9.6.Address Translation
\(9.6.\)Address Translation
1.Summary of Translation Symbols
2.Basic Struction
TThe following figure shows how the MMU uses the page table to perform the mapping \(MAP:VAS \rightarrow PAS \cup \emptyset\):
The page table base register(PTBR) points to the current page table.
The n-bit virtual address has two components: a \(p\)-bit virtual page offset(VPO) and an \((n−p)\)-bit virtual page number(VPN).
The MMU uses the VPN to select the appropriate PTE. For example, VPN 0 selects PTE 0, VPN 1 selects PTE 1.
The corresponding physical address is the concatenation of the physical page number(PPN) from the page table entry and the VPO from the virtual address.
Since the physical and virtual pages are both \(P\) bytes, the physical page offset(PPO) is identical to the VPO.
3.CPU Hardware Performance for Page Hit & Page Fault
The CPU performs the following steps when there's a page hit:
The processor generates a virtual address and sends it to the MMU.
The MMU generates the PTE address and requests it from the cache/ main memory.
The cache/main memory returns the PTE to the MMU.
The MMU constructs the physical address and sends it to the cache/main memory.
The cache/main memory returns the requested data word to the processor.
When there's a page fault, step 1~3 are the same:
The valid bit in the PTE is zero, so the MMU triggers an exception, which transfers control in the CPU to a page fault exception handler in the operating system kernel.
The fault handler identifies a victim page in physical memory, and if that page has been modified, pages it out to disk.
The fault handler pages in the new page and updates the PTE in memory.
The fault handler returns to the original process, causing the faulting instruction to be restarted. The CPU resends the offending virtual address to the MMU. Because the virtual page is now cached in physical memory, there is a hit.
4. Integrating Caches and VM
- The main idea is that the address translation occurs before the cache lookup.
5.Translation Lookaside Buffer
When we meet a page fault, we will need to do an additional fetch from memory. Many systems try to eliminate this cost by including a small cache of PTEs in the MMU called a translation lookaside buffer(TLB).
- A TLB is a small, virtually addressed cache where each line holds a block consisting of a single PTE:
The index and tag fields that are used for set selection and line matching are extracted from the virtual page number in the virtual address.
- If the TLB has \(T = 2^t\) sets, then the TLB index(TLBI) consists of the \(t\) least significant bits of the VPN, and the TLB tag(TLBT) consists of the remaining bits in the VPN.

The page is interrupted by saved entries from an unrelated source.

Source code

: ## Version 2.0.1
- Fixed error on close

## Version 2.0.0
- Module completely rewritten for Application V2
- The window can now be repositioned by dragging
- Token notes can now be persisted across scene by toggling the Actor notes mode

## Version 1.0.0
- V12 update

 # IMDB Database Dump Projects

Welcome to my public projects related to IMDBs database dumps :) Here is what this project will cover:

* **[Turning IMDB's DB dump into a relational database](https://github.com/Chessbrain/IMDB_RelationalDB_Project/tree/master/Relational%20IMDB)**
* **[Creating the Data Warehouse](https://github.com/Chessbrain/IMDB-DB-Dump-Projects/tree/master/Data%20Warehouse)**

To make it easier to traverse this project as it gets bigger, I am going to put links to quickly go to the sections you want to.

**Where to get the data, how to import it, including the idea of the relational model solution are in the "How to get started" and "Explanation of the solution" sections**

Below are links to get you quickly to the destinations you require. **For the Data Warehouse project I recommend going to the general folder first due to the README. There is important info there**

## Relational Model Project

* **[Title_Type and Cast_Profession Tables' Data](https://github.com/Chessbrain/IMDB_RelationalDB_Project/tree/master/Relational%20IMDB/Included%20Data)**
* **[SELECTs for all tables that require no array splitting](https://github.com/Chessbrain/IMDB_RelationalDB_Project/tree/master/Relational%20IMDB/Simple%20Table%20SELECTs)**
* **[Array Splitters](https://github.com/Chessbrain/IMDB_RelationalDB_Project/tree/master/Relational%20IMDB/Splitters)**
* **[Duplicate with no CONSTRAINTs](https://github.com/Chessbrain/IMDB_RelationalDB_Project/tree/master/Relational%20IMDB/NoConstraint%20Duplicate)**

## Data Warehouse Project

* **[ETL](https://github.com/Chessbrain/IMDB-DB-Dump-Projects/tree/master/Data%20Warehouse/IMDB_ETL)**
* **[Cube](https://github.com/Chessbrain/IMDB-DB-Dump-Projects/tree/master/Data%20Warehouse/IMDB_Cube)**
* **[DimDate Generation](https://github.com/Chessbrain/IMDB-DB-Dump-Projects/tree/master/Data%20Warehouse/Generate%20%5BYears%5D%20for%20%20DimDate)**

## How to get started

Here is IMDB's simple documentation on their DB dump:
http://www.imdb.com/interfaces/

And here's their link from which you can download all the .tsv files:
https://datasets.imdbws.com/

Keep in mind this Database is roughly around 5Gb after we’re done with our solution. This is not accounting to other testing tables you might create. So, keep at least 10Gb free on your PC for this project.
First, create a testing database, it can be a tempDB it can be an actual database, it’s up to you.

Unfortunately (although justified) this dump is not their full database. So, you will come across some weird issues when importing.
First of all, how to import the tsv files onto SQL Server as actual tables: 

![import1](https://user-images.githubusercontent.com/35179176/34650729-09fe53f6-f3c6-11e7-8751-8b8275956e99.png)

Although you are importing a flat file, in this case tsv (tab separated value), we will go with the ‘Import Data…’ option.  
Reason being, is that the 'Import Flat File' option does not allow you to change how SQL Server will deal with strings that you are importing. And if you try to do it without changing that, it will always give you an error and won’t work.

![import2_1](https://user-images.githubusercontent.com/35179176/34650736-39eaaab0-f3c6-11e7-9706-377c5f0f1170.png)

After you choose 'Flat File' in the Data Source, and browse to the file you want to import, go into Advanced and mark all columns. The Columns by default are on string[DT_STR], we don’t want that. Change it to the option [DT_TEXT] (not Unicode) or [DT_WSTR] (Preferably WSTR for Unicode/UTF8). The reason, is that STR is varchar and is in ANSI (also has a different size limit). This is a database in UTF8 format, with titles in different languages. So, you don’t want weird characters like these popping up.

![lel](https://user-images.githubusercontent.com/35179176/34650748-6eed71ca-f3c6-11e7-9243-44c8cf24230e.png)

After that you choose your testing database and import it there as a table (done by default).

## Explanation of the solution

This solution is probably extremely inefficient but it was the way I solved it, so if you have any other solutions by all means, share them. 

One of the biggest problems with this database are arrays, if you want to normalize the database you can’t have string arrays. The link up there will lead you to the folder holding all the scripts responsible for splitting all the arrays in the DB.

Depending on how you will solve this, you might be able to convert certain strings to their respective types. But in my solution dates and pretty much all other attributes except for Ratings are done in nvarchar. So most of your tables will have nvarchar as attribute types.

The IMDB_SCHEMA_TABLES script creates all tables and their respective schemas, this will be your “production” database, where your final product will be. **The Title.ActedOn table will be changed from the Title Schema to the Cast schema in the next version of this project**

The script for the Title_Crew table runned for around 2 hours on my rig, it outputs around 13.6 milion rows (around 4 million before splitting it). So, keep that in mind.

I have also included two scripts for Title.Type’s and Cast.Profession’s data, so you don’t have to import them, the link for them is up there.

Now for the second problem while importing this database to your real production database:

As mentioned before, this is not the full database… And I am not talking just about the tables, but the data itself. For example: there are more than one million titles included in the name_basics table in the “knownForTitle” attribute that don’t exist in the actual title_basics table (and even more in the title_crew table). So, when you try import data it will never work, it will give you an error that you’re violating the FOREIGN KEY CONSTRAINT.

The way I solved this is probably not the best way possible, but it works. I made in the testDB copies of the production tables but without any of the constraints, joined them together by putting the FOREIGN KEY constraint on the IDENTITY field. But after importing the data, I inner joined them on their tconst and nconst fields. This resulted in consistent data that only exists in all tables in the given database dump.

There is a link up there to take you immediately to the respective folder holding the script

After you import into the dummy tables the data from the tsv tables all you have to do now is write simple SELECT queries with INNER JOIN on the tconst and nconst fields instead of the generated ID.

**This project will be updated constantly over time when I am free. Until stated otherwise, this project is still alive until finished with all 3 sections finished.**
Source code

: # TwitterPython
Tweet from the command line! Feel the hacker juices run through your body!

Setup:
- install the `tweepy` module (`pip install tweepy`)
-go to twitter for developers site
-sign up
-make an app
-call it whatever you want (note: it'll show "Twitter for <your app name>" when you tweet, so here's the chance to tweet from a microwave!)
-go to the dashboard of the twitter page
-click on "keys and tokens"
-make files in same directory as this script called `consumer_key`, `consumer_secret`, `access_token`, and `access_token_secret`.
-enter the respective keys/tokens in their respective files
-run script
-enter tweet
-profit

For a TLB hit, the mMU fetches the appropriate PTE from the TLB:
6.Multi-Level Page Tables
\(a.\)An example
The common approach for compacting the page table is to use a hierarchy of page tables. The following is an example of a page table, which has a 32-bit address space, 4 KB pages, and a 4-byte PTE:
For the page table:
Each PTE in the level 1 table is responsible for mapping a 4 MB chunk of the virtual address space.
Each chunk consists of 1,024 contiguous pages.
This scheme reduces memory requirements in two ways:
If a PTE in the level 1 table is null, then the corresponding level 2 page table does not even have to exist.
Only the level 1 table needs to be in main memory at all times. The level 2 page tables can be created and paged in and out by the VM system as they are needed.
\(b.\)Address translation for k-level page table hierarchy
The virtual address is partitioned into \(k\) VPNs and a VPO.
Each VPN \(i\)(\(1 \leq i \leq k\)) is an index into a page table at level \(i\).
Each PTE in a level \(j\) table(\(1 \leq j \leq k - 1\)) points to the base of some page table at level \(j + 1\).
Each PTE in a level \(k\) table contains either the PPN of some physical page or the address of a disk block.
As with a single-level hierarchy, the PPO is identical to the VPO.